Recorded data:
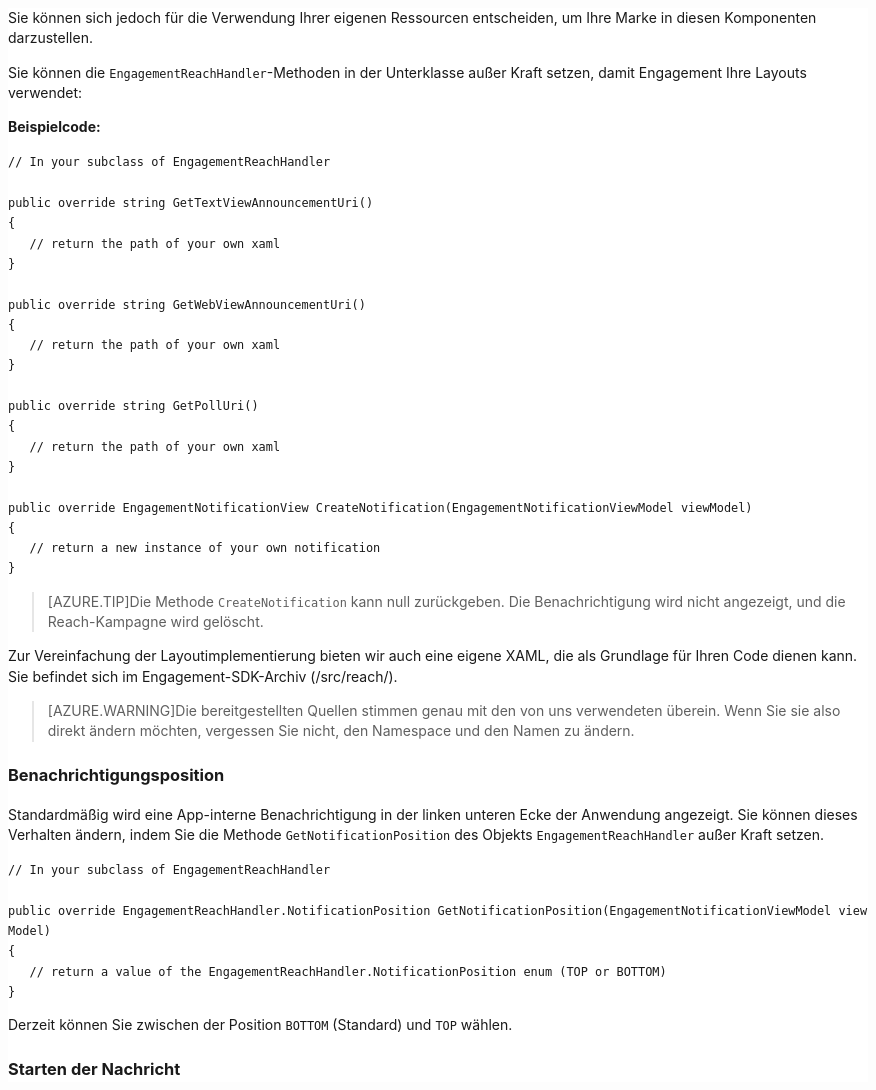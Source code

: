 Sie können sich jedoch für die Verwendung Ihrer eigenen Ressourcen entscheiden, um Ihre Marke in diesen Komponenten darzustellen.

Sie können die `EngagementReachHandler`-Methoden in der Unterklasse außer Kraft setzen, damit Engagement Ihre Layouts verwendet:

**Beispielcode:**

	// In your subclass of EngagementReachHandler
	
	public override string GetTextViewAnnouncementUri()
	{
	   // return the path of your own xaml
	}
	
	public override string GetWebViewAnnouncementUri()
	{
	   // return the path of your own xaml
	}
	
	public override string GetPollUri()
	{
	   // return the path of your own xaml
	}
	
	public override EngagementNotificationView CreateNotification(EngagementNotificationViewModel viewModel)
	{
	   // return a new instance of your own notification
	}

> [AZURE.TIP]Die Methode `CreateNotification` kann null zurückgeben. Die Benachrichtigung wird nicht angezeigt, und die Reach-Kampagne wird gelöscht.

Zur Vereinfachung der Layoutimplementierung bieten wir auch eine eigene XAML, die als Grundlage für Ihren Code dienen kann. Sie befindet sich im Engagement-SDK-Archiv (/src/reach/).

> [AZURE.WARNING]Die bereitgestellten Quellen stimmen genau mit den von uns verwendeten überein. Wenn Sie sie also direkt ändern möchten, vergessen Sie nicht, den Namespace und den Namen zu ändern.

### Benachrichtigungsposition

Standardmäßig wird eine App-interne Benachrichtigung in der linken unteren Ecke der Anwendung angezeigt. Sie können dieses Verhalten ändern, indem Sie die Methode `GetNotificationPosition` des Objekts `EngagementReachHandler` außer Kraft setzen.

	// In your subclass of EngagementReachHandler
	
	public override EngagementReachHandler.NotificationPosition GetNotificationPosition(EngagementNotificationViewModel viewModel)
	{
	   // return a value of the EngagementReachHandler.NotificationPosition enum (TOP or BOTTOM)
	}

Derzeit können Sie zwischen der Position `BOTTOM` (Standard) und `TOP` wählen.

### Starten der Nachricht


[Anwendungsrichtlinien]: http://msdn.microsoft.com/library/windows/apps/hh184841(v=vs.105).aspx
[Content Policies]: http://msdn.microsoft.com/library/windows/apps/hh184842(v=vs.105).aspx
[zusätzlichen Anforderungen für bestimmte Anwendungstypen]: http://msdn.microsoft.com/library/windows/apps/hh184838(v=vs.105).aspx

The task: Only lines with the string "microsoft" are wanted; please find each one in the listing and copy it.

Output for this task:
[Anwendungsrichtlinien]: http://msdn.microsoft.com/library/windows/apps/hh184841(v=vs.105).aspx
[Content Policies]: http://msdn.microsoft.com/library/windows/apps/hh184842(v=vs.105).aspx
[zusätzlichen Anforderungen für bestimmte Anwendungstypen]: http://msdn.microsoft.com/library/windows/apps/hh184838(v=vs.105).aspx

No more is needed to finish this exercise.